# ABOUT THIS TASK:
In how many lines of the records does the word "Check" appear? Reply with the number and nothing else.

# RECORDS FOR THE TASK:
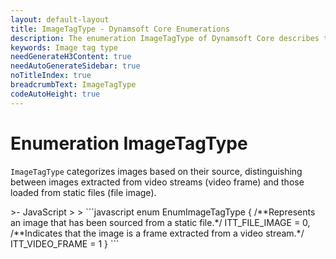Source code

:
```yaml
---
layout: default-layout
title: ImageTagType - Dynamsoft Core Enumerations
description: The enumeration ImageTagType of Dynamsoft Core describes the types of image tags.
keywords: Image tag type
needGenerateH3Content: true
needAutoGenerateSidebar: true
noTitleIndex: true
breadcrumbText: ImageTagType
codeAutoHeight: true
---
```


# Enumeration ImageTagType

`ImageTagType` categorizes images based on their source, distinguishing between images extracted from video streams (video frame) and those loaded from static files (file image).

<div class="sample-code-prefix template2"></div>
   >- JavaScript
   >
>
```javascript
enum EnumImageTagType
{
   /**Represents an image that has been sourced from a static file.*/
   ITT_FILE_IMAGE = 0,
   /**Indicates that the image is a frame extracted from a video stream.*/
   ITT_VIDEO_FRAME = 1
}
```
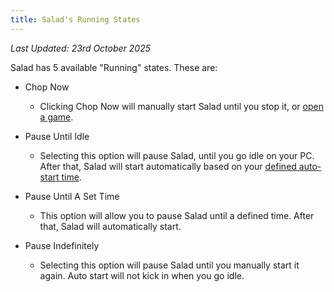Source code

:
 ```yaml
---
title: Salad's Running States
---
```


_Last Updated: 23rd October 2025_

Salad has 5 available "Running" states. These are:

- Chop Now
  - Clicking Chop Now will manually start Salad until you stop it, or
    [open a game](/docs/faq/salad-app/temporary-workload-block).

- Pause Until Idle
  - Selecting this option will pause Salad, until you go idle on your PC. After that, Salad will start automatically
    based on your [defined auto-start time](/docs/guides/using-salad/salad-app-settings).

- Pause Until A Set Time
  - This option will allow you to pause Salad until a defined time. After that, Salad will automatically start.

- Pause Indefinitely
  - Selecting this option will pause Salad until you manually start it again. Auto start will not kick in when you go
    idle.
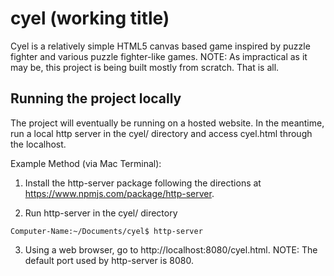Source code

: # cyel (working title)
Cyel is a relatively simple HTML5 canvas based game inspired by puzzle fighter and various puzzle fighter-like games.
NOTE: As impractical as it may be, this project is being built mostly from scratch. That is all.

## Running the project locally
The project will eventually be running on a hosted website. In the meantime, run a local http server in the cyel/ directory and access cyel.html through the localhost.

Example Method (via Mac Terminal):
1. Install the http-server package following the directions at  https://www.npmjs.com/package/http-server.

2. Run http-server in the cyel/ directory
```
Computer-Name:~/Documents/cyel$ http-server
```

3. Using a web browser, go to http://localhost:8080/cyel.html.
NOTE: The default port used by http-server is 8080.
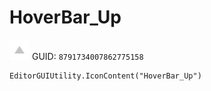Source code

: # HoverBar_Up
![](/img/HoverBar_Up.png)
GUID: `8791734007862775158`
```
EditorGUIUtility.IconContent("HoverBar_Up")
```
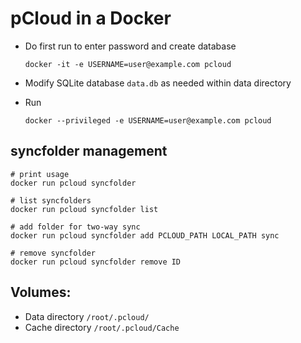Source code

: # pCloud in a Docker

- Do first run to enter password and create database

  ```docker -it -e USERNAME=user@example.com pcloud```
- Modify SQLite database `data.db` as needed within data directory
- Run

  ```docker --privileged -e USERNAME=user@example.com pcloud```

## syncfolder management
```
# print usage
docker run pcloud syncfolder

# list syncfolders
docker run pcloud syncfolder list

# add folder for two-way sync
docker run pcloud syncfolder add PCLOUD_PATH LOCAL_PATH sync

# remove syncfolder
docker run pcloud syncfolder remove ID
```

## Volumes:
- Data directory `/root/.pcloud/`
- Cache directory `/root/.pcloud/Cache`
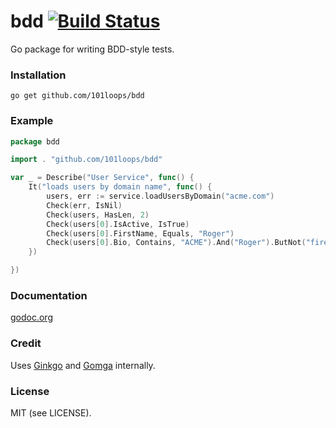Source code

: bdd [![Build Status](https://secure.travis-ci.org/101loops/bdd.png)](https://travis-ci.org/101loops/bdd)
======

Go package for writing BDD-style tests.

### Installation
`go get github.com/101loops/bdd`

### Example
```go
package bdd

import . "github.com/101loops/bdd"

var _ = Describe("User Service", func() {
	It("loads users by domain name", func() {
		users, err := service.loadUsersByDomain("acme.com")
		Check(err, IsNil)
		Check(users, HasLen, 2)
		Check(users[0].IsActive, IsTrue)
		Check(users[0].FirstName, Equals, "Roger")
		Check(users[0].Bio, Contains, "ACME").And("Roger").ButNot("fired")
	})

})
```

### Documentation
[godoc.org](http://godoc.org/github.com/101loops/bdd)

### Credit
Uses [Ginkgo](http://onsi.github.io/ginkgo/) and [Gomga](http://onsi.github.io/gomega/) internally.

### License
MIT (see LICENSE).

# EXERCISE RESPONSE:
5